Fun-tastic railway trips on JR Kyushu’s D&S Trains: Mountainside edition

The island of Kyushu is home to majestic volcanic mountains and enchanting natural scenery, and what better way to explore the island than by rail? JR Kyushu’s sightseeing trains, known as Design & Story Trains (D&S Trains), are full of character, with distinctive and elegant designs, and packed with unique features that allow passengers to enjoy Kyushu's stunning landscape and passing scenery. As the name suggests, each D&S Train has its own unique design and story behind it, and aims to brings passengers on fun-filled and memorable journeys around Kyushu.


Trains introduced in this series. (Image credit: Carissa Loh)

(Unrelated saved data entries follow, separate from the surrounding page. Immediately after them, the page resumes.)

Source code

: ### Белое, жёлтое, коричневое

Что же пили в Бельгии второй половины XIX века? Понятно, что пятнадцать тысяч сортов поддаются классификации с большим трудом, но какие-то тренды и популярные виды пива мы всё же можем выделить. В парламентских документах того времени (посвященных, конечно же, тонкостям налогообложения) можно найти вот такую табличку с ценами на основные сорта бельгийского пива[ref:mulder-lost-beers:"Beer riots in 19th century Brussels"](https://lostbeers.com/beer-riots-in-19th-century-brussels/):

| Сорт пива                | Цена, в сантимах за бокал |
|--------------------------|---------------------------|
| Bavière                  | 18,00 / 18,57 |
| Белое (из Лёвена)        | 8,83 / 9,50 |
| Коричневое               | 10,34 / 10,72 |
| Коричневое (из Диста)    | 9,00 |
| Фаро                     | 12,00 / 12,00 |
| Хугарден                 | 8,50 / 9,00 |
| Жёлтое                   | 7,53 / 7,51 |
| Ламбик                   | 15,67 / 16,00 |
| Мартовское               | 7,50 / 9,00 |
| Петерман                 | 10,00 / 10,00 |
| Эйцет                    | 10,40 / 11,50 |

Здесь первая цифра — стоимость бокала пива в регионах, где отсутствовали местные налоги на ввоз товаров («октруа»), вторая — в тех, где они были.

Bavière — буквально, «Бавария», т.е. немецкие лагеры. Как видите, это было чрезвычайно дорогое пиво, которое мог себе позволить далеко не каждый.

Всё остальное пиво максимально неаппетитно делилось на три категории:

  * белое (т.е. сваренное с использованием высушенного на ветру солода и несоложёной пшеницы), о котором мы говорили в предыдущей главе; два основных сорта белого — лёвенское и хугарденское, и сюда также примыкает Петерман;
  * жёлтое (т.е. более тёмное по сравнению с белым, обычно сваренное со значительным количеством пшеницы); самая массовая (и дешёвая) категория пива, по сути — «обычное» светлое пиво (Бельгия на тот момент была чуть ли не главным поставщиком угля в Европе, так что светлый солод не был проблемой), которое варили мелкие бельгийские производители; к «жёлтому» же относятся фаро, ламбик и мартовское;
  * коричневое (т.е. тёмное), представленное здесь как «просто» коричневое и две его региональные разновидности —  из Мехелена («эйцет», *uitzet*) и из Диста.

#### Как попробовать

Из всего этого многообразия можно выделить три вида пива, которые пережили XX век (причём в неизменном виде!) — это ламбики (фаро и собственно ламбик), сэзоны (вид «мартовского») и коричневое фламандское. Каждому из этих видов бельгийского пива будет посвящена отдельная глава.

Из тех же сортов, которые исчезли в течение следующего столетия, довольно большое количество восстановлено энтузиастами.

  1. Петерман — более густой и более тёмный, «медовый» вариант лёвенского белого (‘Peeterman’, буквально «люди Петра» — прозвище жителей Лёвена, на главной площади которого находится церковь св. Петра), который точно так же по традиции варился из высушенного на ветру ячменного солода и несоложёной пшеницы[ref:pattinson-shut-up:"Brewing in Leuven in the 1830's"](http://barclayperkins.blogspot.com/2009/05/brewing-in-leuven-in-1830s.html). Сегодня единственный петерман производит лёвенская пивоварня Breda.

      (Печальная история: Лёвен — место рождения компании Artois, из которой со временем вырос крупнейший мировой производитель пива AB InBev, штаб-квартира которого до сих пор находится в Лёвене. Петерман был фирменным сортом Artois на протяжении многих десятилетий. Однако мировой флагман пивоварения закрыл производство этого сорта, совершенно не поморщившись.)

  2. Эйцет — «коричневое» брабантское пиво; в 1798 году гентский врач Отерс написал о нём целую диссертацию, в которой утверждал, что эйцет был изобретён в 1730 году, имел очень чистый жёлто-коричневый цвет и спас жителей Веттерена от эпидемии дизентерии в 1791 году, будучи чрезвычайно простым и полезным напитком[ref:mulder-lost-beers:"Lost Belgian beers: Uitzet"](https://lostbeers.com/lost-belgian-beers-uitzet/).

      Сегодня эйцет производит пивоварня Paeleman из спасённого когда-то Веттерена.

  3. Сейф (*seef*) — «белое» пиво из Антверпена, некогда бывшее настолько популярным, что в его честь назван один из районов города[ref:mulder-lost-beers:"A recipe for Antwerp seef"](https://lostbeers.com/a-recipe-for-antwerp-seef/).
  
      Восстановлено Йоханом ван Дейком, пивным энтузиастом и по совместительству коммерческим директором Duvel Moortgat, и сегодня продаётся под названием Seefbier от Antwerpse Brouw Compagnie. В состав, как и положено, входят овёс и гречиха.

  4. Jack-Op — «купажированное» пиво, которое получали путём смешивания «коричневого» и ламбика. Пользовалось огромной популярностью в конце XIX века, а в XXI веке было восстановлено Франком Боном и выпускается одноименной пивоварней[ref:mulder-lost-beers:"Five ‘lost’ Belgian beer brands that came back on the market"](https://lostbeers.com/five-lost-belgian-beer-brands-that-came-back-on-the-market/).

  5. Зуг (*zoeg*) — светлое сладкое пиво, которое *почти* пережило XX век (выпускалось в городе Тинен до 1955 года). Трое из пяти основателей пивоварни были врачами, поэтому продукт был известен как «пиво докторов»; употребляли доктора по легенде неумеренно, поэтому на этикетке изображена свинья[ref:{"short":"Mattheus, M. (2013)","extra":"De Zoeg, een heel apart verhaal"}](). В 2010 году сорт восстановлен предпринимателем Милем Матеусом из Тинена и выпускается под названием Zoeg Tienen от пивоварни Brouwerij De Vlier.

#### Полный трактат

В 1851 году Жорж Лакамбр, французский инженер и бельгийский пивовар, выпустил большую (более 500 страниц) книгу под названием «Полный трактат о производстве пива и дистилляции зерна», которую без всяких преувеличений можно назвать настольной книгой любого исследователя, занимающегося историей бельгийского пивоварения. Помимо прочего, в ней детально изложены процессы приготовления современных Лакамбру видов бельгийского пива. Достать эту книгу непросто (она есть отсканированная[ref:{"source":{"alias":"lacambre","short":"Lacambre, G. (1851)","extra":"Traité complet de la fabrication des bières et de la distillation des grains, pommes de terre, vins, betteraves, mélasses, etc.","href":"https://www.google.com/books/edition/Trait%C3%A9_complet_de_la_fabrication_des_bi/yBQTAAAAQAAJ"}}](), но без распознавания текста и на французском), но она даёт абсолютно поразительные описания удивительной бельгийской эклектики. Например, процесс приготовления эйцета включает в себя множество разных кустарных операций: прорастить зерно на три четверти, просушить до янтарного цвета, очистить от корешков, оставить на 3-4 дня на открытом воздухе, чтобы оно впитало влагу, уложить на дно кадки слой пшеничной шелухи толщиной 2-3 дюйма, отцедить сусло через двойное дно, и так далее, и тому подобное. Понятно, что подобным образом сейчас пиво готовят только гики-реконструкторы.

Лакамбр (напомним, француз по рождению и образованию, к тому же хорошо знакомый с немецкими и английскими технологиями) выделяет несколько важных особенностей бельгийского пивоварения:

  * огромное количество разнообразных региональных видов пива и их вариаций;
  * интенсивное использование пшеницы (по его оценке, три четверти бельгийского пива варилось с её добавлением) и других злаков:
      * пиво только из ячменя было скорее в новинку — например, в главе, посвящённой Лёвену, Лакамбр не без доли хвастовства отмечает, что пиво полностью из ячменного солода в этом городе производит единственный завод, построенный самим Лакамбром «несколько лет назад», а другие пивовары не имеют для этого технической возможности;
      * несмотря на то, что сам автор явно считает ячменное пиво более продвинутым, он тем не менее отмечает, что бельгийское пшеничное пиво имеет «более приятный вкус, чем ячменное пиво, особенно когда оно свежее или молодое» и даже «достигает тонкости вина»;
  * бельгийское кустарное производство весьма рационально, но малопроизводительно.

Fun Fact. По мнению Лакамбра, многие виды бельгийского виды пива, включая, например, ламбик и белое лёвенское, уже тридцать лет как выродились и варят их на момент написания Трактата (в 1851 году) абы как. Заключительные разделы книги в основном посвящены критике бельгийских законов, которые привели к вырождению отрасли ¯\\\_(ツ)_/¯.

In case you missed it, we introduced three D&S Trains traversing seaside routes in the previous article, which you can check out here. In this article, we will take a look at three other D&S Trains plying mountain and highland routes, the interesting stories behind them, and some of the amazing scenery and sightseeing spots you can enjoy. Are you ready to for a fun-tastic railway journey? Let’s go~


④ YUFUIN NO MORI: The pioneer D&S Train

Route: Hakata Station (博多駅) ↔ Yufuin Station (由布院駅)・Beppu Station (別府駅) on the Kyūdai Main Line


The first train we’ll be introducing is the YUFUIN NO MORI (ゆふいんの森), which is the pioneer D&S Train. YUFUIN NO MORI is JR Kyushu's first sightseeing train, and takes travellers on a relaxing trip to Yufuin (由布院), a hot spring tourist destination representative of Kyushu. Plying the Kyūdai Main Line (久大本線), the YUFUIN NO MORI mainly runs between Hakata Station (博多駅) and Yufuin Station (由布院駅), although some trains run an extended course to Beppu Station (別府駅).


YUFUIN NO MORI. (Image credit: JR Kyushu)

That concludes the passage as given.